- Data for analysis -

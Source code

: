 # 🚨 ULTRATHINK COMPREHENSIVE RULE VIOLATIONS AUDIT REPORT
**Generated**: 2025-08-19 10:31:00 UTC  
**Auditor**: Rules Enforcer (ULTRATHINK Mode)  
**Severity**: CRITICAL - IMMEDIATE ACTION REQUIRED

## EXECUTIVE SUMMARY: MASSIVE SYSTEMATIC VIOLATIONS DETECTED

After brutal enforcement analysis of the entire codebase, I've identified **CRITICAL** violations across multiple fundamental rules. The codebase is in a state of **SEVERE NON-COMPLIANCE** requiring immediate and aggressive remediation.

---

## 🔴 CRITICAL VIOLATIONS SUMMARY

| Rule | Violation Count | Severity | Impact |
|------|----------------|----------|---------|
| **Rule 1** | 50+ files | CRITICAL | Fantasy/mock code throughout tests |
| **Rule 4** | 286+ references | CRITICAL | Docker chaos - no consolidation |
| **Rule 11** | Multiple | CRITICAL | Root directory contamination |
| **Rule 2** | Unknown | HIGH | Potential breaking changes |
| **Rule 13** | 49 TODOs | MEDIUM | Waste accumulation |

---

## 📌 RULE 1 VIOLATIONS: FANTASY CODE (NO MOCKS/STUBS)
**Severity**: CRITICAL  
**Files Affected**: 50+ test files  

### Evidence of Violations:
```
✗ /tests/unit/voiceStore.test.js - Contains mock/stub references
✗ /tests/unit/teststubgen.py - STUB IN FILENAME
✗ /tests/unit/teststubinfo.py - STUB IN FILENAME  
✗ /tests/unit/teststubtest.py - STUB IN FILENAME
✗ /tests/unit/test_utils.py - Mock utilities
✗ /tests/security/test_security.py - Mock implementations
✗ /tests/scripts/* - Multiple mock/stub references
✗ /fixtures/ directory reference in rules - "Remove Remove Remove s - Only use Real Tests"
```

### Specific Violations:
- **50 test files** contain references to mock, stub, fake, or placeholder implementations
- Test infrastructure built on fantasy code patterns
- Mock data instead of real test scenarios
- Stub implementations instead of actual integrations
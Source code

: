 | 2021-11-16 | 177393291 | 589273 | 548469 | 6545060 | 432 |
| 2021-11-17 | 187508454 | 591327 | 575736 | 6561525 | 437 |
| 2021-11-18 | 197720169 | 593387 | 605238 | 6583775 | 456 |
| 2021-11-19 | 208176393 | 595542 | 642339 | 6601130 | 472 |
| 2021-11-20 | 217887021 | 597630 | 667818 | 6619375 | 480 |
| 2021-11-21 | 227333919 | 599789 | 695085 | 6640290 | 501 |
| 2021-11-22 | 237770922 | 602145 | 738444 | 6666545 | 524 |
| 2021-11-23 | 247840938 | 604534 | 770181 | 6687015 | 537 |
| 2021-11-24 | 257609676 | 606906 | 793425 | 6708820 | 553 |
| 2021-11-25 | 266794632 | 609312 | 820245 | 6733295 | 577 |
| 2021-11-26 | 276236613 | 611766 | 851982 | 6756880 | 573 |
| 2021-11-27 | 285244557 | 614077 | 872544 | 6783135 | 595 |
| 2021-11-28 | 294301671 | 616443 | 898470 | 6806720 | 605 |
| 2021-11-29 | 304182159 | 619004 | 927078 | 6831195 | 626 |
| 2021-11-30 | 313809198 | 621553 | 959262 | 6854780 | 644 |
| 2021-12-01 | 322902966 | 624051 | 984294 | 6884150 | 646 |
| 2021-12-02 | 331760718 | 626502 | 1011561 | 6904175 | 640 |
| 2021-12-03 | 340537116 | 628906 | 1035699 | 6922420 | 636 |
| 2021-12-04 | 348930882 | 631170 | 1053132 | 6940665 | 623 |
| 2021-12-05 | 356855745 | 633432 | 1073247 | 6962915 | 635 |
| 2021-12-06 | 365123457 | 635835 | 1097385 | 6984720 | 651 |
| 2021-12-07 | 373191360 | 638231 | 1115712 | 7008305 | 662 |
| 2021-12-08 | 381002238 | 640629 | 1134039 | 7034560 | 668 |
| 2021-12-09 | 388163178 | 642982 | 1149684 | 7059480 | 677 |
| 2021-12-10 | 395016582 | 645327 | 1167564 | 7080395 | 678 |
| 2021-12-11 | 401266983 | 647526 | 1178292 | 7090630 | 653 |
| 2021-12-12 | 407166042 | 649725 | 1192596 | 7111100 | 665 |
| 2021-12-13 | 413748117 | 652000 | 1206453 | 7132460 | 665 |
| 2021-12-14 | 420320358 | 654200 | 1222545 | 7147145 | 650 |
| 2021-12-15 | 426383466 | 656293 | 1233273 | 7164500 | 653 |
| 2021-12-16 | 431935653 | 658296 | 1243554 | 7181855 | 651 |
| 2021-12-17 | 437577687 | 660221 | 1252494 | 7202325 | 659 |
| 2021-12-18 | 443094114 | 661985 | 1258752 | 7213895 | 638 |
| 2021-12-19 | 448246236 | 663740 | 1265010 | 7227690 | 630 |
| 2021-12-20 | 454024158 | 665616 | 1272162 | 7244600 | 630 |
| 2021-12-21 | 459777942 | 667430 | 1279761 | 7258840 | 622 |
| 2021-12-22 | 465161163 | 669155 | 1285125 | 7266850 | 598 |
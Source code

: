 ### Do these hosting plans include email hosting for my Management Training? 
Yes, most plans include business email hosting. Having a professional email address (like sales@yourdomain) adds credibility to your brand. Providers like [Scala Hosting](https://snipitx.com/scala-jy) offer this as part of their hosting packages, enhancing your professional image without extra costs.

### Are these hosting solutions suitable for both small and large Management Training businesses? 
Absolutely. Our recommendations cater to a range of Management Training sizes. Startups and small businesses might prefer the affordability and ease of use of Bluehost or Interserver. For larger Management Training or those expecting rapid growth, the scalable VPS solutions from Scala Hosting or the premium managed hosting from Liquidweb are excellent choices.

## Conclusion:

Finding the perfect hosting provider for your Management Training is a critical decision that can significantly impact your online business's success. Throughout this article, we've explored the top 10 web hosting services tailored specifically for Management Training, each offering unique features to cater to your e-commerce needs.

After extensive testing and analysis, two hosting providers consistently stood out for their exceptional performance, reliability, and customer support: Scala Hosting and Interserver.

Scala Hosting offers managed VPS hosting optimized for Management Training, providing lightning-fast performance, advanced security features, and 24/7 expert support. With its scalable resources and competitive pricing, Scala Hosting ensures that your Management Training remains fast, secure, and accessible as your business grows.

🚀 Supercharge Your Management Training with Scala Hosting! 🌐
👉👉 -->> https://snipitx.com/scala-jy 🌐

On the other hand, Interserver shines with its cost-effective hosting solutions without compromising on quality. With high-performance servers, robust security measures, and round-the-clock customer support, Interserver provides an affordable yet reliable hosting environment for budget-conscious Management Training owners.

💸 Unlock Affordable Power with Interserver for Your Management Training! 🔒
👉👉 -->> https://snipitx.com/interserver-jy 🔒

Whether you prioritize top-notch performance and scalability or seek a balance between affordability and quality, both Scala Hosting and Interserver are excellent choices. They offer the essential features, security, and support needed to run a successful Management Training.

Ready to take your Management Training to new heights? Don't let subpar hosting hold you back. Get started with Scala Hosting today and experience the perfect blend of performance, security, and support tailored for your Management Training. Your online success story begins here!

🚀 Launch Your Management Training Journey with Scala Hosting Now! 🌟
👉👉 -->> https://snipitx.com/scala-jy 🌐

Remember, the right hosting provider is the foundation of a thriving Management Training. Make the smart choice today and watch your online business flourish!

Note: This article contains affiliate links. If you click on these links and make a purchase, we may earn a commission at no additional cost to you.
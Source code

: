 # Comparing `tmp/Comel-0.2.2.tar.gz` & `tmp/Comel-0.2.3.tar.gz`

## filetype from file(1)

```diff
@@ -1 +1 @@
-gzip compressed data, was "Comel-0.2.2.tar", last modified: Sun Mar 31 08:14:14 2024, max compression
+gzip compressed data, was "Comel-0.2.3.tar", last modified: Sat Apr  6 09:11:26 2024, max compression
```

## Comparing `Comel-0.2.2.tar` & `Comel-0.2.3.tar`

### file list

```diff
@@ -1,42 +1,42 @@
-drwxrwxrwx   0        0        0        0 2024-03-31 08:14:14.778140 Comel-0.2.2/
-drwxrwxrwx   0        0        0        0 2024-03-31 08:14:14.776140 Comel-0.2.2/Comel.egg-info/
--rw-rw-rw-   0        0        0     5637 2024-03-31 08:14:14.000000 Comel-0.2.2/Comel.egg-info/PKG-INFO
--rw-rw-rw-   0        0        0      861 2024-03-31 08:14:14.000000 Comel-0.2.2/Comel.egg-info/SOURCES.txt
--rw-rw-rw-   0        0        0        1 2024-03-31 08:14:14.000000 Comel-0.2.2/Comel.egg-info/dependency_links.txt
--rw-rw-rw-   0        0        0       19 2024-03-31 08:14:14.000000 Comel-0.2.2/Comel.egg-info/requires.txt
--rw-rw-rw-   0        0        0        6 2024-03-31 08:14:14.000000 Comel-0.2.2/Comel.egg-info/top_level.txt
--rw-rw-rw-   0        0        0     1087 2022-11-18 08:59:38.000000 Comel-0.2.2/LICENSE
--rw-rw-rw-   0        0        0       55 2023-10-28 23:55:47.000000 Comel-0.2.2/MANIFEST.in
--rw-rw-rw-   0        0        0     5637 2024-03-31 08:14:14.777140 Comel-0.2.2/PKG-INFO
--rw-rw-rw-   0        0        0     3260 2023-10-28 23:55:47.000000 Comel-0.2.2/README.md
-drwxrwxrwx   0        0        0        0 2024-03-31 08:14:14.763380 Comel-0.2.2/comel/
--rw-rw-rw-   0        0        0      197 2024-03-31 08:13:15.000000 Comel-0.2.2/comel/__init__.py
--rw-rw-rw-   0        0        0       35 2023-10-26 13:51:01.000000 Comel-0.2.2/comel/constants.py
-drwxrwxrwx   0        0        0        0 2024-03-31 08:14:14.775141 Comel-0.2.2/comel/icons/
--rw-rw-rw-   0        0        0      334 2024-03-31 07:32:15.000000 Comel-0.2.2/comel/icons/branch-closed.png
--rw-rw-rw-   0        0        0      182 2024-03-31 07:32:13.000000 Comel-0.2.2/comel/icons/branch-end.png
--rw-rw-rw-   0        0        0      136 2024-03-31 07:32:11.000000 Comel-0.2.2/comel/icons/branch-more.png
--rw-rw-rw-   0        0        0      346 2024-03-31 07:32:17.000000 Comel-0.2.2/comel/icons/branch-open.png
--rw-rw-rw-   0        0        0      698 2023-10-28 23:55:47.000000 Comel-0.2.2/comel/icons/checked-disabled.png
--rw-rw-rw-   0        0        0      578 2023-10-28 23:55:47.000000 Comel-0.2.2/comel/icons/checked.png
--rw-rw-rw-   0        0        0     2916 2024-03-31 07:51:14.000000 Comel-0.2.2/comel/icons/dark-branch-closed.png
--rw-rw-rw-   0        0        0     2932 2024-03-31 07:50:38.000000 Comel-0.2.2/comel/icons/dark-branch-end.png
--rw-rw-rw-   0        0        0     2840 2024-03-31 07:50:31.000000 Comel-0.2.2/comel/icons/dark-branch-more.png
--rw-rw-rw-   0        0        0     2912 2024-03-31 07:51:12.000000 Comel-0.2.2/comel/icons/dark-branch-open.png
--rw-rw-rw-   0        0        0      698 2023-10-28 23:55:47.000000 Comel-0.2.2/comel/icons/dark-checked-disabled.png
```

- Work to complete -
Retype, exactly and with nothing added, the lines of the material above from the first through the one that contains "Severity | Impact |".

- Solution to the exercise -
Source code

: # 🚨 ULTRATHINK COMPREHENSIVE RULE VIOLATIONS AUDIT REPORT
**Generated**: 2025-08-19 10:31:00 UTC  
**Auditor**: Rules Enforcer (ULTRATHINK Mode)  
**Severity**: CRITICAL - IMMEDIATE ACTION REQUIRED

## EXECUTIVE SUMMARY: MASSIVE SYSTEMATIC VIOLATIONS DETECTED

After brutal enforcement analysis of the entire codebase, I've identified **CRITICAL** violations across multiple fundamental rules. The codebase is in a state of **SEVERE NON-COMPLIANCE** requiring immediate and aggressive remediation.

---

## 🔴 CRITICAL VIOLATIONS SUMMARY

| Rule | Violation Count | Severity | Impact |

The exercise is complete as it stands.